◆ PROBLEM:
Report all lines below with the word "선택하고".

◆ STUDY MATERIAL:
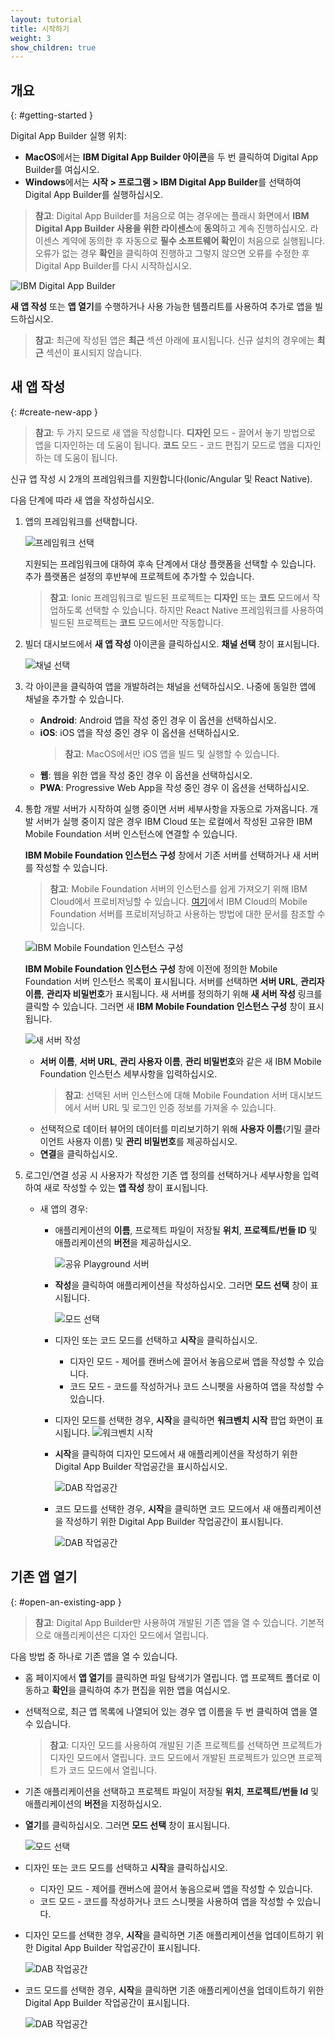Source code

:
 ```yaml
---
layout: tutorial
title: 시작하기
weight: 3
show_children: true
---
```

<!-- NLS_CHARSET=UTF-8 -->
## 개요
{: #getting-started }

Digital App Builder 실행 위치:

* **MacOS**에서는 **IBM Digital App Builder 아이콘**을 두 번 클릭하여 Digital App Builder를 여십시오.
* **Windows**에서는 **시작 > 프로그램 > IBM Digital App Builder**를 선택하여 Digital App Builder를 실행하십시오.

>**참고**: Digital App Builder를 처음으로 여는 경우에는 플래시 화면에서 **IBM Digital App Builder 사용을 위한 라이센스**에 **동의**하고 계속 진행하십시오. 라이센스 계약에 동의한 후 자동으로 **필수 소프트웨어 확인**이 처음으로 실행됩니다. 오류가 없는 경우 **확인**을 클릭하여 진행하고 그렇지 않으면 오류를 수정한 후 Digital App Builder를 다시 시작하십시오.

![IBM Digital App Builder](dab-home-screen.png)

**새 앱 작성** 또는 **앱 열기**를 수행하거나 사용 가능한 템플리트를 사용하여 추가로 앱을 빌드하십시오.
>**참고**: 최근에 작성된 앱은 **최근** 섹션 아래에 표시됩니다. 신규 설치의 경우에는 **최근** 섹션이 표시되지 않습니다.

## 새 앱 작성
{: #create-new-app }

>**참고**: 두 가지 모드로 새 앱을 작성합니다. **디자인** 모드 - 끌어서 놓기 방법으로 앱을 디자인하는 데 도움이 됩니다. **코드** 모드 - 코드 편집기 모드로 앱을 디자인하는 데 도움이 됩니다.

신규 앱 작성 시 2개의 프레임워크를 지원합니다(Ionic/Angular 및 React Native).

다음 단계에 따라 새 앱을 작성하십시오. 

1. 앱의 프레임워크를 선택합니다. 

   ![프레임워크 선택](dab-choose-framework.png)

   지원되는 프레임워크에 대하여 후속 단계에서 대상 플랫폼을 선택할 수 있습니다. 추가 플랫폼은 설정의 후반부에 프로젝트에 추가할 수 있습니다. 

   >**참고**: Ionic 프레임워크로 빌드된 프로젝트는 **디자인** 또는 **코드** 모드에서 작업하도록 선택할 수 있습니다. 하지만 React Native 프레임워크를 사용하여 빌드된 프로젝트는 **코드** 모드에서만 작동합니다. 

2. 빌더 대시보드에서 **새 앱 작성** 아이콘을 클릭하십시오. **채널 선택** 창이 표시됩니다.

    ![채널 선택](dab-select-channel.png)

3. 각 아이콘을 클릭하여 앱을 개발하려는 채널을 선택하십시오. 나중에 동일한 앱에 채널을 추가할 수 있습니다.

    * **Android**: Android 앱을 작성 중인 경우 이 옵션을 선택하십시오.
    * **iOS**: iOS 앱을 작성 중인 경우 이 옵션을 선택하십시오.
        >**참고**: MacOS에서만 iOS 앱을 빌드 및 실행할 수 있습니다.
    * **웹**: 웹을 위한 앱을 작성 중인 경우 이 옵션을 선택하십시오.
    * **PWA**: Progressive Web App을 작성 중인 경우 이 옵션을 선택하십시오.

4. 통합 개발 서버가 시작하여 실행 중이면 서버 세부사항을 자동으로 가져옵니다. 개발 서버가 실행 중이지 않은 경우 IBM Cloud 또는 로컬에서 작성된 고유한 IBM Mobile Foundation 서버 인스턴스에 연결할 수 있습니다.

    **IBM Mobile Foundation 인스턴스 구성** 창에서 기존 서버를 선택하거나 새 서버를 작성할 수 있습니다.

    >**참고**: Mobile Foundation 서버의 인스턴스를 쉽게 가져오기 위해 IBM Cloud에서 프로비저닝할 수 있습니다. [여기](https://cloud.ibm.com/docs/services/mobilefoundation?topic=mobilefoundation-getting-started)에서 IBM Cloud의 Mobile Foundation 서버를 프로비저닝하고 사용하는 방법에 대한 문서를 참조할 수 있습니다.

    ![IBM Mobile Foundation 인스턴스 구성](dab-config-ibm-cloud-instance.png)

    **IBM Mobile Foundation 인스턴스 구성** 창에 이전에 정의한 Mobile Foundation 서버 인스턴스 목록이 표시됩니다. 서버를 선택하면 **서버 URL**, **관리자 이름**, **관리자 비밀번호**가 표시됩니다. 새 서버를 정의하기 위해 **새 서버 작성** 링크를 클릭할 수 있습니다. 그러면 새 **IBM Mobile Foundation 인스턴스 구성** 창이 표시됩니다.

    ![새 서버 작성](dab-custom-professional-server.png)

    * **서버 이름**, **서버 URL**, **관리 사용자 이름**, **관리 비밀번호**와 같은 새 IBM Mobile Foundation 인스턴스 세부사항을 입력하십시오.
        >**참고**: 선택된 서버 인스턴스에 대해 Mobile Foundation 서버 대시보드에서 서버 URL 및 로그인 인증 정보를 가져올 수 있습니다.
    * 선택적으로 데이터 뷰어의 데이터를 미리보기하기 위해 **사용자 이름**(기밀 클라이언트 사용자 이름) 및 **관리 비밀번호**를 제공하십시오.
    * **연결**을 클릭하십시오.

5. 로그인/연결 성공 시 사용자가 작성한 기존 앱 정의를 선택하거나 세부사항을 입력하여 새로 작성할 수 있는 **앱 작성** 창이 표시됩니다.
    * 새 앱의 경우:
        * 애플리케이션의 **이름**, 프로젝트 파일이 저장될 **위치**, **프로젝트/번들 ID** 및 애플리케이션의 **버전**을 제공하십시오.

            ![공유 Playground 서버](dab-create-app.png)

        * **작성**을 클릭하여 애플리케이션을 작성하십시오. 그러면 **모드 선택** 창이 표시됩니다.

            ![모드 선택](dab-select-mode.png)

        * 디자인 또는 코드 모드를 선택하고 **시작**을 클릭하십시오.
            * 디자인 모드 - 제어를 캔버스에 끌어서 놓음으로써 앱을 작성할 수 있습니다.
            * 코드 모드 - 코드를 작성하거나 코드 스니펫을 사용하여 앱을 작성할 수 있습니다.
        * 디자인 모드를 선택한 경우, **시작**을 클릭하면 **워크벤치 시작** 팝업 화면이 표시됩니다.
            ![워크벤치 시작](dab-welcome.png)
        * **시작**을 클릭하여 디자인 모드에서 새 애플리케이션을 작성하기 위한 Digital App Builder 작업공간을 표시하십시오.

            ![DAB 작업공간](dab-workbench.png)

        * 코드 모드를 선택한 경우, **시작**을 클릭하면 코드 모드에서 새 애플리케이션을 작성하기 위한 Digital App Builder 작업공간이 표시됩니다.

            ![DAB 작업공간](dab-create-code-mode.png)

## 기존 앱 열기
{: #open-an-existing-app }

>**참고**: Digital App Builder만 사용하여 개발된 기존 앱을 열 수 있습니다. 기본적으로 애플리케이션은 디자인 모드에서 열립니다.

다음 방법 중 하나로 기존 앱을 열 수 있습니다.

* 홈 페이지에서 **앱 열기**를 클릭하면 파일 탐색기가 열립니다. 앱 프로젝트 폴더로 이동하고 **확인**을 클릭하여 추가 편집을 위한 앱을 여십시오.
* 선택적으로, 최근 앱 목록에 나열되어 있는 경우 앱 이름을 두 번 클릭하여 앱을 열 수 있습니다.

    >**참고**: 디자인 모드를 사용하여 개발된 기존 프로젝트를 선택하면 프로젝트가 디자인 모드에서 열립니다. 코드 모드에서 개발된 프로젝트가 있으면 프로젝트가 코드 모드에서 열립니다.

* 기존 애플리케이션을 선택하고 프로젝트 파일이 저장될 **위치**, **프로젝트/번들 Id** 및 애플리케이션의 **버전**을 지정하십시오.
* **열기**를 클릭하십시오. 그러면 **모드 선택** 창이 표시됩니다.

    ![모드 선택](dab-select-mode.png)

* 디자인 또는 코드 모드를 선택하고 **시작**을 클릭하십시오.
    * 디자인 모드 - 제어를 캔버스에 끌어서 놓음으로써 앱을 작성할 수 있습니다.
    * 코드 모드 - 코드를 작성하거나 코드 스니펫을 사용하여 앱을 작성할 수 있습니다.
* 디자인 모드를 선택한 경우, **시작**을 클릭하면 기존 애플리케이션을 업데이트하기 위한 Digital App Builder 작업공간이 표시됩니다.

    ![DAB 작업공간](dab-workbench.png)

* 코드 모드를 선택한 경우, **시작**을 클릭하면 기존 애플리케이션을 업데이트하기 위한 Digital App Builder 작업공간이 표시됩니다.

    ![DAB 작업공간](dab-create-code-mode.png)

◆ WRITTEN RESPONSE:
        * 디자인 또는 코드 모드를 선택하고 **시작**을 클릭하십시오.
* 기존 애플리케이션을 선택하고 프로젝트 파일이 저장될 **위치**, **프로젝트/번들 Id** 및 애플리케이션의 **버전**을 지정하십시오.
* 디자인 또는 코드 모드를 선택하고 **시작**을 클릭하십시오.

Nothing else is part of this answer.